Hilmi Yavuz dedim de bugünlerde Timaş'tan çıkan yeni eseri Hüzün ve Ben'i anmalıyım. Kitapta yazarımızın denemeleri var. Hilmi Yavuz da çocukluğuna bağlı ediplerimizdendir. O kadar ki, o yolculuğa çıktığında bizleri de elimizden tutup adım adım o saadet devrinde gezdiriyor. "Çok uzun yıllar oldu, annemin elini öpemedim." diye başlar Hüzün ve Ben. Zaten "Gül şairi"miz Hilmi Yavuz aynı zamanda "Hüzün şairi"dir. "Hüzün ki en çok yakışandır bize" mısraını bilmeyen ve sevmeyen yok gibidir. Kitaba adını veren yazısında "Biz, hüzünlü bir toplumuz. Hüznü, hüzünlenmeyi seviyoruz." diyor Yavuz. Haklı, sosyal hayatımızda bunu görüyor, yaşıyoruz. Ve devam ediyor: "Bizim kültürümüz bir 'hüzün kültürü'dür; hüzün sanki kimliğimizin 'olmazsa olmaz' bir parçasıdır. Hüznün Türk insanının, Ahmet Hamdi Tanpınar'ın bir deyişiyle söylersem 'his tarihi'nde yeri büyüktür. Kısaca, bizim insanımızı anlatabilmek için hüzün temel kavramlardan biri, bana göre. Tük insanını anlamak, onun hüznünü anlamaktan geçiyor."

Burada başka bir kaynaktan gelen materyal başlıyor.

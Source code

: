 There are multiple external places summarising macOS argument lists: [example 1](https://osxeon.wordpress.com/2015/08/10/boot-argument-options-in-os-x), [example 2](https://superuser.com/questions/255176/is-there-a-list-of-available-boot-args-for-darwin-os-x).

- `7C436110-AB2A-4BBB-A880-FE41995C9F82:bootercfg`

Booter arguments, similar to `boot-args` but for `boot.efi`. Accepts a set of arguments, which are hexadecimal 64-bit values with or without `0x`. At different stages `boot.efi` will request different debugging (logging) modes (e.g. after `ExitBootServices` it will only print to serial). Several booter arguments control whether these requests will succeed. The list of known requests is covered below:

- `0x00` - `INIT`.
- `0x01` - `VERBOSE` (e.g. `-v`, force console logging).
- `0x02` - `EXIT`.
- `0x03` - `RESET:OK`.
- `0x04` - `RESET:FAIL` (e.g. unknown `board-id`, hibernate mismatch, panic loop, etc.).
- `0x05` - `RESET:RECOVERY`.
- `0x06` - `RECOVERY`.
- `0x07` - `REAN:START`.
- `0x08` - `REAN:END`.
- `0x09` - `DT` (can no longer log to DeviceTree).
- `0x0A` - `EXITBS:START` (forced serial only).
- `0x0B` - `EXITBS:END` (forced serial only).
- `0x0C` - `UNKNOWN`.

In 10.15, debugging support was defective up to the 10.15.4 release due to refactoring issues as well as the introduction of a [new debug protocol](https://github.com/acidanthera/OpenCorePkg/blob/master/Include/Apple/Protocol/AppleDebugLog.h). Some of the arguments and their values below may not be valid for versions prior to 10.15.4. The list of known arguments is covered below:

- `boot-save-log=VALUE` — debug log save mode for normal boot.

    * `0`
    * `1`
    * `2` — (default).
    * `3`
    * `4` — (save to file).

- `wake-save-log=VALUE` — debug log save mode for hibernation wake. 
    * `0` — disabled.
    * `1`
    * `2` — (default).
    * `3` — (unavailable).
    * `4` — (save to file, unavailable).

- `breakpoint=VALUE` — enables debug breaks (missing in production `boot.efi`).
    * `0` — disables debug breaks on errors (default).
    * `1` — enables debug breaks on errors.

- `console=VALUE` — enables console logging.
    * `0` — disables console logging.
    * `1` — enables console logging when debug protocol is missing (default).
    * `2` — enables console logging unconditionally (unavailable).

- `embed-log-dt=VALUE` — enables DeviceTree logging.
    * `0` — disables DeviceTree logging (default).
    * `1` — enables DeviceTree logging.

1982 yılının bir nisan günü sabahın çok erken bir saatinde Osmanbey'deki hastaneden telefon ederler Hilmi Yavuz'a: "Anneniz öldü!" Annenin kaybı. İlk tepki "Beklemiyordum ki!" Hangimiz yakınlarımızın ölümünü bekledik ki, sözüm ona yakıştıramadı bazıları ölümü sevdiklerine. Halbuki her ölüm bir insana yakışır ve her insan hem doğumlu hem de ölümlüdür. Hazret-i Peygamber bile o vefatı tattıktan sonrau2026 Hilmi Yavuz denemeler arasındaki tahlillerinde ruhunu şekillendirenler arasında başı çeken annesinin, mistik ve lirik yönünü geliştirdiğini söyler. "Babam konuşarak, annem susarak dönüştürdüler." Hilmi Yavuz hayatını anlatıyor Hüzün ve Ben'de. Ama en çok da Siirt'te geçen çocukluğunu. Babası da etkilemiştir onu ama ona yön veren annesi. Bunu şu satırlarda görmek mümkün: "Benim gizem öğretmenimdi annem, hüzün öğretmenimdi; hüznün nasıl yaşandığını, sessiz bir teslimiyetle ondan öğrendim(di)." Hüzün ve Ben'i benzer hisleri duyarak, hatıraları anarak okudum. Hilmi Yavuz'u okumak insana zenginlik katıyor. Hüznü hasretle arayanlar kitabı çok sevecek.